“Ivy isn’t Ivy anymore”: The Travails of Ivy League Fashion Blogs
We actually kind of adore Ivy Style, the Ivy League fashion blog. We have no idea what’s going on most of the time, but the site’s vocal commenters are hilarious, in their mordantly un-self-aware way:
Comment by 90 Percenter — July 17, 2012 @ 9:57 am
@ MACI beg to differ, sir.
The underlying philosophy of Ivy is that some things are right and others most certainly are not.
Neck tats optional? Not to those of us who value civilization.
Isn’t that delightful? Sure, the blog is basically a cargo cult of postwar America, plus its obsession with sartorial status markers too often slips into a ritual worship of the social conditions which occasioned them in the first place.

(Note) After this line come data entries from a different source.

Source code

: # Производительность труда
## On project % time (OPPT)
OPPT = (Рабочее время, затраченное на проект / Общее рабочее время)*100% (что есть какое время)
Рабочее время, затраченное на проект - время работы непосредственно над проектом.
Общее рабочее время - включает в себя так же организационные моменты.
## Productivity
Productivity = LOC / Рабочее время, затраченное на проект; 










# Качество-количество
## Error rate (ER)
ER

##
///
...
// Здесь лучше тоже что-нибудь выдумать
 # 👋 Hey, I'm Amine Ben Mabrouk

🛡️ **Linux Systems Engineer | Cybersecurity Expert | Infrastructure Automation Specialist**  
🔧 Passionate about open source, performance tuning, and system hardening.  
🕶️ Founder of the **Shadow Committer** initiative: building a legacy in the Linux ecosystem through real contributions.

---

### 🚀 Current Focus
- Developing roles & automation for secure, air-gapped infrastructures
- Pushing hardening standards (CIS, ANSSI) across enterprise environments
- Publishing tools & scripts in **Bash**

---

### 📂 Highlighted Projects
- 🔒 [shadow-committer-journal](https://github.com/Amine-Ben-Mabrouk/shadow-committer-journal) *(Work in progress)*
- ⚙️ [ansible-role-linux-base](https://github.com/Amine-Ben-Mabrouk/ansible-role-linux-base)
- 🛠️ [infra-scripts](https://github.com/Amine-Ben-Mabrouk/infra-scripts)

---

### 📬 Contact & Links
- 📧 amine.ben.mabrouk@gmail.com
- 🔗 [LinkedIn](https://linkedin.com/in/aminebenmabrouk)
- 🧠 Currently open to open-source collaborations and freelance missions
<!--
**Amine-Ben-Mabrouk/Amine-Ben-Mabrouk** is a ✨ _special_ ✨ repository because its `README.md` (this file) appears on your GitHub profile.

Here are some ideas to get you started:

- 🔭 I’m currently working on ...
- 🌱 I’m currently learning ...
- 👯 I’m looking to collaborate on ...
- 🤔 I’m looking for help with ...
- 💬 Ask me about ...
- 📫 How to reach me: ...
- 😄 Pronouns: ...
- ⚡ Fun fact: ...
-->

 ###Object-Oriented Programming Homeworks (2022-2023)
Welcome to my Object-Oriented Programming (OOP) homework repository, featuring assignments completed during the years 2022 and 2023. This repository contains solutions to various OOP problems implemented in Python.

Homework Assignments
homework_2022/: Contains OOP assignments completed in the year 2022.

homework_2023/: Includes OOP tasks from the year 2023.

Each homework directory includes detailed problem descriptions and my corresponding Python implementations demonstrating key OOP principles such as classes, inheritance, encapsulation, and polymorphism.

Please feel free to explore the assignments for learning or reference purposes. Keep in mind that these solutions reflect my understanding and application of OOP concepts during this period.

But other than that it’s totally great!
The founder president of fashion retailer J. Press ably demonstrates Ivy Style’s unique ethos in a meandering essay, published on Ivy Style two days ago, about the vertiginous decline of Ivy League fashion (as documented by a Japanese museum, apparently):
Ivy isn’t Ivy anymore. Now it’s called “preppy.” Except Brooks Brothers is back in the fold announcing, “American Ivy” and “Trad & True New Arrivals for Fall.” It all gets very confusing. Last year’s items weren’t “trad and true?” Maybe they were just preppy.
R. Press goes on:
The Ivy campuses exploded in the ’60s. The assassinations, Vietnam protests, and civil disorder all cast their mark on the Ivy League as on the rest of America. Amid the unrest, corporations continued to prosper, the suburbs fostered a second-tier business elite which fulfilled its business and social obligations wearing Ivy League suits to the office and patchwork madras on the 18th hole. It was the best of times in the worst of times and I was on the fringes of glory.
And on:
Ivy Style at the MFIT depicts a saga when preppies were monied WASP teenagers who didn’t need high SATs to get into Yale. Their status was reflected by the understatement of their sophisticated wardrobe. It’s all going to be at the museum, along with the work of designers currently translating the hallowed remnants of the past into a new frontier, though hardly like JFK’s.
You have to wonder: is he nostalgic? Is he bitter that illiterate rich WASPs don’t get into Yale anymore? And what does any of this have to do with fashion, exactly? And then you realize—SPOILER. ROSEBUD. HE WAS DEAD THE WHOLE TIME—Ivy Style isn’t actually about fashion. Indeed, it never was. Ivy Style—the blog, the fashion, the whole thing—emphasizes not those who wear it, but those who don’t.